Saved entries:
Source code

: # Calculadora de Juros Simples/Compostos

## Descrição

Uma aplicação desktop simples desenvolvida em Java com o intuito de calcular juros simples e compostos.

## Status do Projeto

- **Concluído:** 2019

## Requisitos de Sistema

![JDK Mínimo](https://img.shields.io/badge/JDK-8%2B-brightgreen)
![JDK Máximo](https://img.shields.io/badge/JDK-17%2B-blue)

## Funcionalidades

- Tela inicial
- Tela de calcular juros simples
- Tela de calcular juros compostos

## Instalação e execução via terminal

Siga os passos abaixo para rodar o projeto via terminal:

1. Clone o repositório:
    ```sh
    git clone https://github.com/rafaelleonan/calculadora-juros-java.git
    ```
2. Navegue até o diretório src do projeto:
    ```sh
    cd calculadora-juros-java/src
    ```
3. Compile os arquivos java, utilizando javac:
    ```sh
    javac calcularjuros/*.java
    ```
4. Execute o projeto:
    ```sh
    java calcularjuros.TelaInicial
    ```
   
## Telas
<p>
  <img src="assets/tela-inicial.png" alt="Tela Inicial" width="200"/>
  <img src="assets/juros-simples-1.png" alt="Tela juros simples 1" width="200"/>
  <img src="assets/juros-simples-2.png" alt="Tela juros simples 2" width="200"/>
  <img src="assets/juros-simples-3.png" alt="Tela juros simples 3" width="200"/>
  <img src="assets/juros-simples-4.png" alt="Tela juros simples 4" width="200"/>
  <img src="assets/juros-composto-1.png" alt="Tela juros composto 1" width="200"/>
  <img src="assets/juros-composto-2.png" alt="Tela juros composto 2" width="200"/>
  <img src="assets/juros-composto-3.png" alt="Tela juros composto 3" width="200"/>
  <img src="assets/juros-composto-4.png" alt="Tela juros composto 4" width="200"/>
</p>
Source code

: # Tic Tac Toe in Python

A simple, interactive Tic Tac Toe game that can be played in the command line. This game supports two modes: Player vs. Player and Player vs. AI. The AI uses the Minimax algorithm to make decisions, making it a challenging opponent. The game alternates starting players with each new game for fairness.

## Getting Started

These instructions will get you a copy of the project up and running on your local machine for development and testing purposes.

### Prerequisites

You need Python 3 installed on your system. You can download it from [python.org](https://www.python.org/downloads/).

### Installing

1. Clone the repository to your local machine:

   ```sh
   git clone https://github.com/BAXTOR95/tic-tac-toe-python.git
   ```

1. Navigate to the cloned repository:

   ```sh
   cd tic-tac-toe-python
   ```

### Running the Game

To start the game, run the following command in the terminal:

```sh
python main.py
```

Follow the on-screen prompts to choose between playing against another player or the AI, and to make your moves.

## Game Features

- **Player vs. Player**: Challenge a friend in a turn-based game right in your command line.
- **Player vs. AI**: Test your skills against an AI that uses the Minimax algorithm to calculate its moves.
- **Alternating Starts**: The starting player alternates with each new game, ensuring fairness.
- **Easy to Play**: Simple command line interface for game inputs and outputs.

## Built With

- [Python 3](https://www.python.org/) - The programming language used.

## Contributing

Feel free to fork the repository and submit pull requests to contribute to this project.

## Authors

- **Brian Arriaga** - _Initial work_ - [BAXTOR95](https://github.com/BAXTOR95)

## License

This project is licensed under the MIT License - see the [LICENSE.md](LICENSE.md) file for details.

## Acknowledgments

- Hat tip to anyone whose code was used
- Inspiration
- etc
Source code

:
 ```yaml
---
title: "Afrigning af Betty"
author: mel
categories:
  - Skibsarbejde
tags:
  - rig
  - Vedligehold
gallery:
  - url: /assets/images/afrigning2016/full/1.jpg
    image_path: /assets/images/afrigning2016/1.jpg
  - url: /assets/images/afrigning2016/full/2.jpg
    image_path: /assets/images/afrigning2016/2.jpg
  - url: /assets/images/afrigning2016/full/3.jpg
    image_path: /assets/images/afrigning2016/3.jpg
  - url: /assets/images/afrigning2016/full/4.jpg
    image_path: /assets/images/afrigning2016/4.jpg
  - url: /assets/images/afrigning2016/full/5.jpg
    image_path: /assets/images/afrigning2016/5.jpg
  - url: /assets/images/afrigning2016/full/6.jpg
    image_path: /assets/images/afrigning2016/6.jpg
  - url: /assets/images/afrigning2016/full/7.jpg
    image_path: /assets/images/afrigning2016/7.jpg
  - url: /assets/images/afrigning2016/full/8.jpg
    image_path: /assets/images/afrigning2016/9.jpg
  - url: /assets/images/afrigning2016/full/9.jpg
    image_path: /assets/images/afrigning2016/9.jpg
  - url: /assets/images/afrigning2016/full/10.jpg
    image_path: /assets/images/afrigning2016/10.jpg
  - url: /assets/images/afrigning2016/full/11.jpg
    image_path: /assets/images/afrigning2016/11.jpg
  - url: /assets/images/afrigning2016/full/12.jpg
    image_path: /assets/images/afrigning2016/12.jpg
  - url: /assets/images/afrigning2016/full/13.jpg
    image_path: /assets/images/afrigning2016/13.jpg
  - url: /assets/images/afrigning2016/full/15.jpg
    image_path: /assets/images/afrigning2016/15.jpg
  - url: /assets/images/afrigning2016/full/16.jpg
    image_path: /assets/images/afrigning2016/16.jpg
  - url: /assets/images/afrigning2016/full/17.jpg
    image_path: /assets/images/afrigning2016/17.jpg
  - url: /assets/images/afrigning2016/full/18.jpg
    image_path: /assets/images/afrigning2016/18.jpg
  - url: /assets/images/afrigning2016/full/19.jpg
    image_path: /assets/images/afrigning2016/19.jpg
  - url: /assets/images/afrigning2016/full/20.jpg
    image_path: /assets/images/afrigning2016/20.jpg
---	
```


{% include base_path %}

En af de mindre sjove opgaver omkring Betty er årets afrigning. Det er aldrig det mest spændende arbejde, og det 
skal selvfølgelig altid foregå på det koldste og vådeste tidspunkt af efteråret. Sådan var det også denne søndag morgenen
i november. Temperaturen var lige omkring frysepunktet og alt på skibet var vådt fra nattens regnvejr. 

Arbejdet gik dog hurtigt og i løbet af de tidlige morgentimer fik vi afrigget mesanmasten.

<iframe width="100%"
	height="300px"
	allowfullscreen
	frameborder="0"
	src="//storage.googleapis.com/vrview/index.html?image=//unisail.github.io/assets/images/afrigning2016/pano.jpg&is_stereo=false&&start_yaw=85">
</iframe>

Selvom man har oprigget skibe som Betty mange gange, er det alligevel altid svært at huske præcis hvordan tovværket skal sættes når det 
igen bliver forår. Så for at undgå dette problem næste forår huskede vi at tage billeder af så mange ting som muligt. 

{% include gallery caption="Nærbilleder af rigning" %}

### INSTRUCTIONS TO FOLLOW
All lines in the preceding records that hold the word "github" need to be copied.

### WORKED SOLUTION
    git clone https://github.com/rafaelleonan/calculadora-juros-java.git
   git clone https://github.com/BAXTOR95/tic-tac-toe-python.git
- **Brian Arriaga** - _Initial work_ - [BAXTOR95](https://github.com/BAXTOR95)
	src="//storage.googleapis.com/vrview/index.html?image=//unisail.github.io/assets/images/afrigning2016/pano.jpg&is_stereo=false&&start_yaw=85">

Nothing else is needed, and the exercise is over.